TASK PROMPT —
For each record that follows, restate the text exactly and drop the pictures.
-------- EXERCISE MATERIAL --------
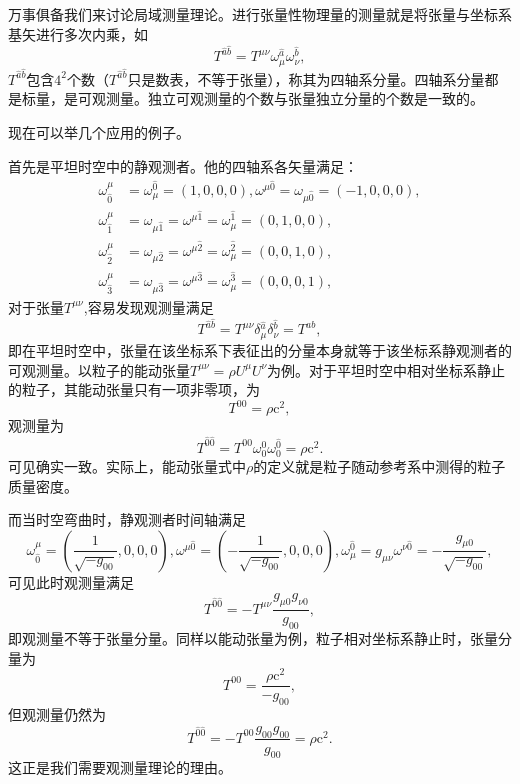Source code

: \documentclass[11pt, a4paper, oneside, onecolumn]{ctexart}
\numberwithin{equation}{subsection}
\begin{document}
万事俱备我们来讨论局域测量理论。进行张量性物理量的测量就是将张量与坐标系基矢进行多次内乘，如
\begin{equation}
T^{\hat{a}\hat{b}}=T^{\mu\nu}\omega_{\mu}^{\hat{a}}\omega_{\nu}^{\hat{b}},
\end{equation}
$T^{\hat{a}\hat{b}}$包含$4^{2}$个数（$T^{\hat{a}\hat{b}}$只是数表，不等于张量），称其为四轴系分量。四轴系分量都是标量，是可观测量。独立可观测量的个数与张量独立分量的个数是一致的。

现在可以举几个应用的例子。

首先是平坦时空中的静观测者。他的四轴系各矢量满足：
\begin{align}
\omega_{\hat{0}}^{\mu}&=\omega_{\mu}^{\hat{0}}=\left(1,0,0,0\right),\omega^{\mu\hat{0}}=\omega_{\mu\hat{0}}=\left(-1,0,0,0\right),\label{2.3.22}\\
\omega_{\hat{1}}^{\mu}&=\omega_{\mu\hat{1}}=\omega^{\mu\hat{1}}=\omega_{\mu}^{\hat{1}}=\left(0,1,0,0\right),\\
\omega_{\hat{2}}^{\mu}&=\omega_{\mu\hat{2}}=\omega^{\mu\hat{2}}=\omega_{\mu}^{\hat{2}}=\left(0,0,1,0\right),\\
\omega_{\hat{3}}^{\mu}&=\omega_{\mu\hat{3}}=\omega^{\mu\hat{3}}=\omega_{\mu}^{\hat{3}}=\left(0,0,0,1\right),\label{2.3.25}
\end{align}
对于张量$T^{\mu\nu}$,容易发现观测量满足
\begin{equation}
T^{\hat{a}\hat{b}}=T^{\mu\nu}\delta{}^{\hat{a}}_{\mu}\delta{}^{\hat{b}}_{\nu}=T^{ab},
\end{equation}
即在平坦时空中，张量在该坐标系下表征出的分量本身就等于该坐标系静观测者的可观测量。以粒子的能动张量$T^{\mu\nu}=\rho U^{\mu}U^{\nu}$为例。对于平坦时空中相对坐标系静止的粒子，其能动张量只有一项非零项，为
\begin{equation}
T^{00}=\rho \mathrm{c}^{2},
\end{equation}
观测量为
\begin{equation}
T^{\hat{0}\hat{0}}=T^{00}\omega_{0}^{\hat{0}}\omega_{0}^{\hat{0}}=\rho \mathrm{c}^{2}.
\end{equation}
可见确实一致。实际上，能动张量式中$\rho$的定义就是粒子随动参考系中测得的粒子质量密度。

而当时空弯曲时，静观测者时间轴满足
\begin{equation}
\omega^{\mu}_{\hat{0}}=\left(\frac{1}{\sqrt{-g_{00}}},0,0,0\right),\omega^{\mu\hat{0}}=\left(-\frac{1}{\sqrt{-g_{00}}},0,0,0\right),\omega_{\mu}^{\hat{0}}=g_{\mu\nu}\omega^{\nu\hat{0}}=-\frac{g_{\mu0}}{\sqrt{-g_{00}}},
\end{equation}
可见此时观测量满足
\begin{equation}
T^{\hat{0}\hat{0}}=-T^{\mu\nu}\frac{g_{\mu0}g_{\nu0}}{g_{00}},
\end{equation}
即观测量不等于张量分量。同样以能动张量为例，粒子相对坐标系静止时，张量分量为
\begin{equation}
T^{00}=\frac{\rho \mathrm{c}^{2}}{-g_{00}},
\end{equation}
但观测量仍然为
\begin{equation}
T^{\hat{0}\hat{0}}=-T^{00}\frac{g_{00}g_{00}}{g_{00}}=\rho \mathrm{c}^{2}.
\end{equation}
这正是我们需要观测量理论的理由。
\end{document}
--------
YOUR RESPONSE —
Source code

: \documentclass[11pt, a4paper, oneside, onecolumn]{ctexart}
\numberwithin{equation}{subsection}
\begin{document}
万事俱备我们来讨论局域测量理论。进行张量性物理量的测量就是将张量与坐标系基矢进行多次内乘，如
\begin{equation}
T^{\hat{a}\hat{b}}=T^{\mu\nu}\omega_{\mu}^{\hat{a}}\omega_{\nu}^{\hat{b}},
\end{equation}
$T^{\hat{a}\hat{b}}$包含$4^{2}$个数（$T^{\hat{a}\hat{b}}$只是数表，不等于张量），称其为四轴系分量。四轴系分量都是标量，是可观测量。独立可观测量的个数与张量独立分量的个数是一致的。

现在可以举几个应用的例子。

首先是平坦时空中的静观测者。他的四轴系各矢量满足：
\begin{align}
\omega_{\hat{0}}^{\mu}&=\omega_{\mu}^{\hat{0}}=\left(1,0,0,0\right),\omega^{\mu\hat{0}}=\omega_{\mu\hat{0}}=\left(-1,0,0,0\right),\label{2.3.22}\\
\omega_{\hat{1}}^{\mu}&=\omega_{\mu\hat{1}}=\omega^{\mu\hat{1}}=\omega_{\mu}^{\hat{1}}=\left(0,1,0,0\right),\\
\omega_{\hat{2}}^{\mu}&=\omega_{\mu\hat{2}}=\omega^{\mu\hat{2}}=\omega_{\mu}^{\hat{2}}=\left(0,0,1,0\right),\\
\omega_{\hat{3}}^{\mu}&=\omega_{\mu\hat{3}}=\omega^{\mu\hat{3}}=\omega_{\mu}^{\hat{3}}=\left(0,0,0,1\right),\label{2.3.25}
\end{align}
对于张量$T^{\mu\nu}$,容易发现观测量满足
\begin{equation}
T^{\hat{a}\hat{b}}=T^{\mu\nu}\delta{}^{\hat{a}}_{\mu}\delta{}^{\hat{b}}_{\nu}=T^{ab},
\end{equation}
即在平坦时空中，张量在该坐标系下表征出的分量本身就等于该坐标系静观测者的可观测量。以粒子的能动张量$T^{\mu\nu}=\rho U^{\mu}U^{\nu}$为例。对于平坦时空中相对坐标系静止的粒子，其能动张量只有一项非零项，为
\begin{equation}
T^{00}=\rho \mathrm{c}^{2},
\end{equation}
观测量为
\begin{equation}
T^{\hat{0}\hat{0}}=T^{00}\omega_{0}^{\hat{0}}\omega_{0}^{\hat{0}}=\rho \mathrm{c}^{2}.
\end{equation}
可见确实一致。实际上，能动张量式中$\rho$的定义就是粒子随动参考系中测得的粒子质量密度。

而当时空弯曲时，静观测者时间轴满足
\begin{equation}
\omega^{\mu}_{\hat{0}}=\left(\frac{1}{\sqrt{-g_{00}}},0,0,0\right),\omega^{\mu\hat{0}}=\left(-\frac{1}{\sqrt{-g_{00}}},0,0,0\right),\omega_{\mu}^{\hat{0}}=g_{\mu\nu}\omega^{\nu\hat{0}}=-\frac{g_{\mu0}}{\sqrt{-g_{00}}},
\end{equation}
可见此时观测量满足
\begin{equation}
T^{\hat{0}\hat{0}}=-T^{\mu\nu}\frac{g_{\mu0}g_{\nu0}}{g_{00}},
\end{equation}
即观测量不等于张量分量。同样以能动张量为例，粒子相对坐标系静止时，张量分量为
\begin{equation}
T^{00}=\frac{\rho \mathrm{c}^{2}}{-g_{00}},
\end{equation}
但观测量仍然为
\begin{equation}
T^{\hat{0}\hat{0}}=-T^{00}\frac{g_{00}g_{00}}{g_{00}}=\rho \mathrm{c}^{2}.
\end{equation}
这正是我们需要观测量理论的理由。
\end{document}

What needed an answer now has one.